Until Bing bangs on the glass door, opens it and mouths with the appropriate hand gestures and amazement, "You shared her drink?!" He laughs and says audibly, "I don't even know who you are anymore, mate!" before pointing apologetically at the three people walking along the windows towards him. Caroline is shooting daggers at Elizabeth, and Louisa and Henry are gazing around them as though they're trying to figure out where the bad smell is coming from. Bing ushers them away from the hall and towards the BBQ, introducing them to all the people he met today as though he's known them all his life. I sigh enviously, and yet also with a tiny bit of satisfaction that I am in here and he is not me.

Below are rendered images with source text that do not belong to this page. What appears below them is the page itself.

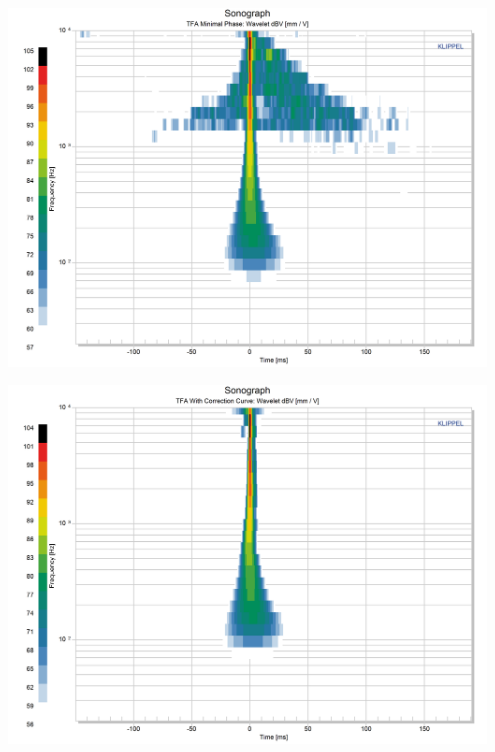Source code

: \documentclass{report}
\begin{document}
\begin{minipage}{0.248\textwidth}
\begin{center}
	\includegraphics[width=0.95\textwidth]{RoomComp/Sonograph_MinPhase} 
    \captionsetup{hypcap=false} 
	\label{fig:comp_minphase}
\end{center}
\end{minipage}
\begin{minipage}{0.248\textwidth}
\begin{center}
	\includegraphics[width=0.95\textwidth]{RoomComp/Sonograph_RoomCor} 
    \captionsetup{hypcap=false} 
	\label{fig:comp_RoomCor}
\end{center}
\end{minipage}
\vspace{0.1cm}
\end{document}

Elizabeth is still studying me curiously. "I wasn't lying about the phobia thing. Have you heard of obsessive-compulsive disorder? I had kind of gotten used to the way my life is and I don't really understand what's changed, why it's you, and I just, I just wanted to see you." Seeing Bingley's sisters reminds me of the world I live in now, and how much it cost me to maintain it. The reflex to protect myself takes over as I feel the prickle of anxiety that is threatening to turn into a full-blown panic attack. I don't know how to be with her and get through this, so I do what I do best.

"But this place, these people, it's too much and I-I don't belong here. I don't know how to be here… I can't do this." My hands are miming a collision or explosion because I have no words. She's shaking her head, and reaches towards me, but I am driven by powerful primal emotions and the mask drops into place to hide the terror behind it. I flinch away but my ingrained pride won't let me show weakness. The panic turns to anger, and she becomes the focus. "This is not my world, you have no idea what it has cost me to get past what the incurably and intrusively helpful did to me out of the goodness of their self-righteous hearts. I distrust the noble and pure of heart because nobody is that good. There's always an angle, they always want something from me and you are no different!" Her compassion crumbles in the face of my pointed finger.

I walk away without challenge and shoulder my way through the door. I can see Caz, Louisa and Henry on the periphery of the crowd. Their contempt and derision are evident. They are whispering to each other, and I know exactly what remarks they are making. I melt away from the crowd, unnoticed by any, other than Elizabeth, and pad silently through the grounds towards the beach. I have spent years beside the Bingleys, silently accepting the shield they provided as cover for my inability to truly relate to the rest of the world like a normal human being. They will shield me again.

The darkness and the distant roar of the breakers swallow me whole.